- _Aim of the task_
Transcribe every record beneath, precisely as written.

+++

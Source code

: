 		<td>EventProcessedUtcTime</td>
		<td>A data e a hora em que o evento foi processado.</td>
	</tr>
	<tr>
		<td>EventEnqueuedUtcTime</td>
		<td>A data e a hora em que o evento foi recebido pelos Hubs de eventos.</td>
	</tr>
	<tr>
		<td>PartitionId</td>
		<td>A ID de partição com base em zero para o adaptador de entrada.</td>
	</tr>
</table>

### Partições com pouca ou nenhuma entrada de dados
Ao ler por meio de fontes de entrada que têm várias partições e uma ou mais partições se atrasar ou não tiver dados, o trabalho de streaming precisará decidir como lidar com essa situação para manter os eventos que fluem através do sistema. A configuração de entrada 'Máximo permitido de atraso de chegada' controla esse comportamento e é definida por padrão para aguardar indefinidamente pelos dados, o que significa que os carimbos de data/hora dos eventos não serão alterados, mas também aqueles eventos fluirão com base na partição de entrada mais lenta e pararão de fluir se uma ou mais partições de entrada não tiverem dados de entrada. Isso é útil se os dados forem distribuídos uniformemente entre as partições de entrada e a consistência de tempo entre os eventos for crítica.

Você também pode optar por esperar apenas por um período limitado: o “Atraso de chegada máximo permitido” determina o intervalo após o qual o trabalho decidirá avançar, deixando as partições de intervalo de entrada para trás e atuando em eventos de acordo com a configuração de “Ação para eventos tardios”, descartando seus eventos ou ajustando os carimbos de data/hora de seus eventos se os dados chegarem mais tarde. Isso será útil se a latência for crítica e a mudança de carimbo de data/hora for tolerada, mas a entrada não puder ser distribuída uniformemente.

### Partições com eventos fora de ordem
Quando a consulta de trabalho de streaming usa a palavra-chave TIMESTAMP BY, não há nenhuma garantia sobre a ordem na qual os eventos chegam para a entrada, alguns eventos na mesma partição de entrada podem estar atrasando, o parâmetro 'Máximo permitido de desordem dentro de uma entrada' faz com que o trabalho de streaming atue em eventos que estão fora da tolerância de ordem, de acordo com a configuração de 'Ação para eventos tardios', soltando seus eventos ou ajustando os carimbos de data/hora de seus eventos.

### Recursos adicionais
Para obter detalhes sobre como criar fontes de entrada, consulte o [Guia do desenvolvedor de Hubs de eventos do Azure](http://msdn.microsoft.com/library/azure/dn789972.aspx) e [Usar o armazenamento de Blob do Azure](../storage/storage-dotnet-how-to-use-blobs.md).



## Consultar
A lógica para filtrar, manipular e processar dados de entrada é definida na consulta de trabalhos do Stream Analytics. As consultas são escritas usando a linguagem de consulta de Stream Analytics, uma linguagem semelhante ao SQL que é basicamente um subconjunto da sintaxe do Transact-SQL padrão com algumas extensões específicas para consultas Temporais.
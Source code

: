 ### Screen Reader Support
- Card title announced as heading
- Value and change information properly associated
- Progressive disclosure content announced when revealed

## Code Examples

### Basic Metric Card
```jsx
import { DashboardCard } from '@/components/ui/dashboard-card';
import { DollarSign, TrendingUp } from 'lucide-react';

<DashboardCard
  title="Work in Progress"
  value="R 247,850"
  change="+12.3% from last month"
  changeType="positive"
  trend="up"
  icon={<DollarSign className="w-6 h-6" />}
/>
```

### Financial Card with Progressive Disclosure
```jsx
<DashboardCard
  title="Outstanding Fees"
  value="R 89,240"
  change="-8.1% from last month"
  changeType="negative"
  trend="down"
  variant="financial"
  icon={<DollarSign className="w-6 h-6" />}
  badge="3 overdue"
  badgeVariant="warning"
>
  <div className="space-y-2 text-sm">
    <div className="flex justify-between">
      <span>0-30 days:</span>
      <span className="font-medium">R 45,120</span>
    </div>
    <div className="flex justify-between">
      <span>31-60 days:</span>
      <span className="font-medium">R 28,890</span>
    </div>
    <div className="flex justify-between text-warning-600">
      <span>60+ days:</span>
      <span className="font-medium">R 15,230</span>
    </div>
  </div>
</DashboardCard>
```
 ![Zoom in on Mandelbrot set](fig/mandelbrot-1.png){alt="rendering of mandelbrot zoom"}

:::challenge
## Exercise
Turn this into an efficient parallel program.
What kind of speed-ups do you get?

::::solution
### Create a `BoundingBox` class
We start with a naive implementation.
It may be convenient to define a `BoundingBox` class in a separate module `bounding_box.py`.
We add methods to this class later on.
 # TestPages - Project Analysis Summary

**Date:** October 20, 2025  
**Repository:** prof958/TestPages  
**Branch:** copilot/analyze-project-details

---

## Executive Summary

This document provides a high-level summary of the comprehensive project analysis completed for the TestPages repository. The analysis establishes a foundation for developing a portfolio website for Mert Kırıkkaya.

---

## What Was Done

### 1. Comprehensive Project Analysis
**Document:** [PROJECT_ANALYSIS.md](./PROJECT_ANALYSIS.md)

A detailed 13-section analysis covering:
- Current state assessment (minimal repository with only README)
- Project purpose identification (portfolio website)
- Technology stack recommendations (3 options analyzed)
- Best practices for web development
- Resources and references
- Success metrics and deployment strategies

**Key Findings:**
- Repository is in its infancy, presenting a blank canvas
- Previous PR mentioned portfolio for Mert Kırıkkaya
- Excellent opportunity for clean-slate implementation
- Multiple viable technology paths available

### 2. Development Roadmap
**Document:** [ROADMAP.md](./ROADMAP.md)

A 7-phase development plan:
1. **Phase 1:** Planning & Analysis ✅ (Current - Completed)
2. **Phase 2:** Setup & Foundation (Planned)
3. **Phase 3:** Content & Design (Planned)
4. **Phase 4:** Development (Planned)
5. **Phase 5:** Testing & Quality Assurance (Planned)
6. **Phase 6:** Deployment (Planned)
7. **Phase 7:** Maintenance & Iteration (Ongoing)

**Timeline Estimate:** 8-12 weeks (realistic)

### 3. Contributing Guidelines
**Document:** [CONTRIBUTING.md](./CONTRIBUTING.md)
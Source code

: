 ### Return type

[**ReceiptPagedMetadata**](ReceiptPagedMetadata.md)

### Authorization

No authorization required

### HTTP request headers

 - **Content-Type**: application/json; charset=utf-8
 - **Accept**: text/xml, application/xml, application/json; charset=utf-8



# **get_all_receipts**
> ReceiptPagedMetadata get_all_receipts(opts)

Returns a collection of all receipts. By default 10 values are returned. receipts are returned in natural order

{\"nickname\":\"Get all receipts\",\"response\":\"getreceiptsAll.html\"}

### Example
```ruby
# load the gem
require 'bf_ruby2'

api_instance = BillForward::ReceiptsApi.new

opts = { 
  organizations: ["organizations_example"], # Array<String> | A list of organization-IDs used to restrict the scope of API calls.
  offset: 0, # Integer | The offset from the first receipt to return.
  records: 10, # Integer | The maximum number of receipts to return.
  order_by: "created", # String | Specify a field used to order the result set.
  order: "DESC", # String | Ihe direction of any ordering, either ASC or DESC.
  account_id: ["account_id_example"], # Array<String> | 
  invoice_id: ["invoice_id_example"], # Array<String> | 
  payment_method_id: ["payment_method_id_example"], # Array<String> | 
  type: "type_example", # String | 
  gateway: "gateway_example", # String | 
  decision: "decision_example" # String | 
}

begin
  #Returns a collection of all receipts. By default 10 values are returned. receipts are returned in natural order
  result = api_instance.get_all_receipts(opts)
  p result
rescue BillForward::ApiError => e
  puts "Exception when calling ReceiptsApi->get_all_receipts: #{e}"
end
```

+++

- _Worked solution_
Source code

: 		<td>EventProcessedUtcTime</td>
		<td>A data e a hora em que o evento foi processado.</td>
	</tr>
	<tr>
		<td>EventEnqueuedUtcTime</td>
		<td>A data e a hora em que o evento foi recebido pelos Hubs de eventos.</td>
	</tr>
	<tr>
		<td>PartitionId</td>
		<td>A ID de partição com base em zero para o adaptador de entrada.</td>
	</tr>
</table>

### Partições com pouca ou nenhuma entrada de dados
Ao ler por meio de fontes de entrada que têm várias partições e uma ou mais partições se atrasar ou não tiver dados, o trabalho de streaming precisará decidir como lidar com essa situação para manter os eventos que fluem através do sistema. A configuração de entrada 'Máximo permitido de atraso de chegada' controla esse comportamento e é definida por padrão para aguardar indefinidamente pelos dados, o que significa que os carimbos de data/hora dos eventos não serão alterados, mas também aqueles eventos fluirão com base na partição de entrada mais lenta e pararão de fluir se uma ou mais partições de entrada não tiverem dados de entrada. Isso é útil se os dados forem distribuídos uniformemente entre as partições de entrada e a consistência de tempo entre os eventos for crítica.

Você também pode optar por esperar apenas por um período limitado: o “Atraso de chegada máximo permitido” determina o intervalo após o qual o trabalho decidirá avançar, deixando as partições de intervalo de entrada para trás e atuando em eventos de acordo com a configuração de “Ação para eventos tardios”, descartando seus eventos ou ajustando os carimbos de data/hora de seus eventos se os dados chegarem mais tarde. Isso será útil se a latência for crítica e a mudança de carimbo de data/hora for tolerada, mas a entrada não puder ser distribuída uniformemente.

### Partições com eventos fora de ordem
Quando a consulta de trabalho de streaming usa a palavra-chave TIMESTAMP BY, não há nenhuma garantia sobre a ordem na qual os eventos chegam para a entrada, alguns eventos na mesma partição de entrada podem estar atrasando, o parâmetro 'Máximo permitido de desordem dentro de uma entrada' faz com que o trabalho de streaming atue em eventos que estão fora da tolerância de ordem, de acordo com a configuração de 'Ação para eventos tardios', soltando seus eventos ou ajustando os carimbos de data/hora de seus eventos.

### Recursos adicionais
Para obter detalhes sobre como criar fontes de entrada, consulte o [Guia do desenvolvedor de Hubs de eventos do Azure](http://msdn.microsoft.com/library/azure/dn789972.aspx) e [Usar o armazenamento de Blob do Azure](../storage/storage-dotnet-how-to-use-blobs.md).



## Consultar
A lógica para filtrar, manipular e processar dados de entrada é definida na consulta de trabalhos do Stream Analytics. As consultas são escritas usando a linguagem de consulta de Stream Analytics, uma linguagem semelhante ao SQL que é basicamente um subconjunto da sintaxe do Transact-SQL padrão com algumas extensões específicas para consultas Temporais.
Source code

: ### Screen Reader Support
- Card title announced as heading
- Value and change information properly associated
- Progressive disclosure content announced when revealed

## Code Examples

### Basic Metric Card
```jsx
import { DashboardCard } from '@/components/ui/dashboard-card';
import { DollarSign, TrendingUp } from 'lucide-react';

<DashboardCard
  title="Work in Progress"
  value="R 247,850"
  change="+12.3% from last month"
  changeType="positive"
  trend="up"
  icon={<DollarSign className="w-6 h-6" />}
/>
```

### Financial Card with Progressive Disclosure
```jsx
<DashboardCard
  title="Outstanding Fees"
  value="R 89,240"
  change="-8.1% from last month"
  changeType="negative"
  trend="down"
  variant="financial"
  icon={<DollarSign className="w-6 h-6" />}
  badge="3 overdue"
  badgeVariant="warning"
>
  <div className="space-y-2 text-sm">
    <div className="flex justify-between">
      <span>0-30 days:</span>
      <span className="font-medium">R 45,120</span>
    </div>
    <div className="flex justify-between">
      <span>31-60 days:</span>
      <span className="font-medium">R 28,890</span>
    </div>
    <div className="flex justify-between text-warning-600">
      <span>60+ days:</span>
      <span className="font-medium">R 15,230</span>
    </div>
  </div>
</DashboardCard>
```
 ![Zoom in on Mandelbrot set](fig/mandelbrot-1.png){alt="rendering of mandelbrot zoom"}

:::challenge
## Exercise
Turn this into an efficient parallel program.
What kind of speed-ups do you get?

::::solution
### Create a `BoundingBox` class
We start with a naive implementation.
It may be convenient to define a `BoundingBox` class in a separate module `bounding_box.py`.
We add methods to this class later on.
 # TestPages - Project Analysis Summary

**Date:** October 20, 2025  
**Repository:** prof958/TestPages  
**Branch:** copilot/analyze-project-details

---

## Executive Summary

This document provides a high-level summary of the comprehensive project analysis completed for the TestPages repository. The analysis establishes a foundation for developing a portfolio website for Mert Kırıkkaya.

---

## What Was Done

### 1. Comprehensive Project Analysis
**Document:** [PROJECT_ANALYSIS.md](./PROJECT_ANALYSIS.md)

A detailed 13-section analysis covering:
- Current state assessment (minimal repository with only README)
- Project purpose identification (portfolio website)
- Technology stack recommendations (3 options analyzed)
- Best practices for web development
- Resources and references
- Success metrics and deployment strategies

**Key Findings:**
- Repository is in its infancy, presenting a blank canvas
- Previous PR mentioned portfolio for Mert Kırıkkaya
- Excellent opportunity for clean-slate implementation
- Multiple viable technology paths available

### 2. Development Roadmap
**Document:** [ROADMAP.md](./ROADMAP.md)

A 7-phase development plan:
1. **Phase 1:** Planning & Analysis ✅ (Current - Completed)
2. **Phase 2:** Setup & Foundation (Planned)
3. **Phase 3:** Content & Design (Planned)
4. **Phase 4:** Development (Planned)
5. **Phase 5:** Testing & Quality Assurance (Planned)
6. **Phase 6:** Deployment (Planned)
7. **Phase 7:** Maintenance & Iteration (Ongoing)

**Timeline Estimate:** 8-12 weeks (realistic)

### 3. Contributing Guidelines
**Document:** [CONTRIBUTING.md](./CONTRIBUTING.md)
Source code

: ### Return type

[**ReceiptPagedMetadata**](ReceiptPagedMetadata.md)

### Authorization

No authorization required

### HTTP request headers

 - **Content-Type**: application/json; charset=utf-8
 - **Accept**: text/xml, application/xml, application/json; charset=utf-8



# **get_all_receipts**
> ReceiptPagedMetadata get_all_receipts(opts)

Returns a collection of all receipts. By default 10 values are returned. receipts are returned in natural order

{\"nickname\":\"Get all receipts\",\"response\":\"getreceiptsAll.html\"}

### Example
```ruby
# load the gem
require 'bf_ruby2'

api_instance = BillForward::ReceiptsApi.new

opts = { 
  organizations: ["organizations_example"], # Array<String> | A list of organization-IDs used to restrict the scope of API calls.
  offset: 0, # Integer | The offset from the first receipt to return.
  records: 10, # Integer | The maximum number of receipts to return.
  order_by: "created", # String | Specify a field used to order the result set.
  order: "DESC", # String | Ihe direction of any ordering, either ASC or DESC.
  account_id: ["account_id_example"], # Array<String> | 
  invoice_id: ["invoice_id_example"], # Array<String> | 
  payment_method_id: ["payment_method_id_example"], # Array<String> | 
  type: "type_example", # String | 
  gateway: "gateway_example", # String | 
  decision: "decision_example" # String | 
}

begin
  #Returns a collection of all receipts. By default 10 values are returned. receipts are returned in natural order
  result = api_instance.get_all_receipts(opts)
  p result
rescue BillForward::ApiError => e
  puts "Exception when calling ReceiptsApi->get_all_receipts: #{e}"
end
```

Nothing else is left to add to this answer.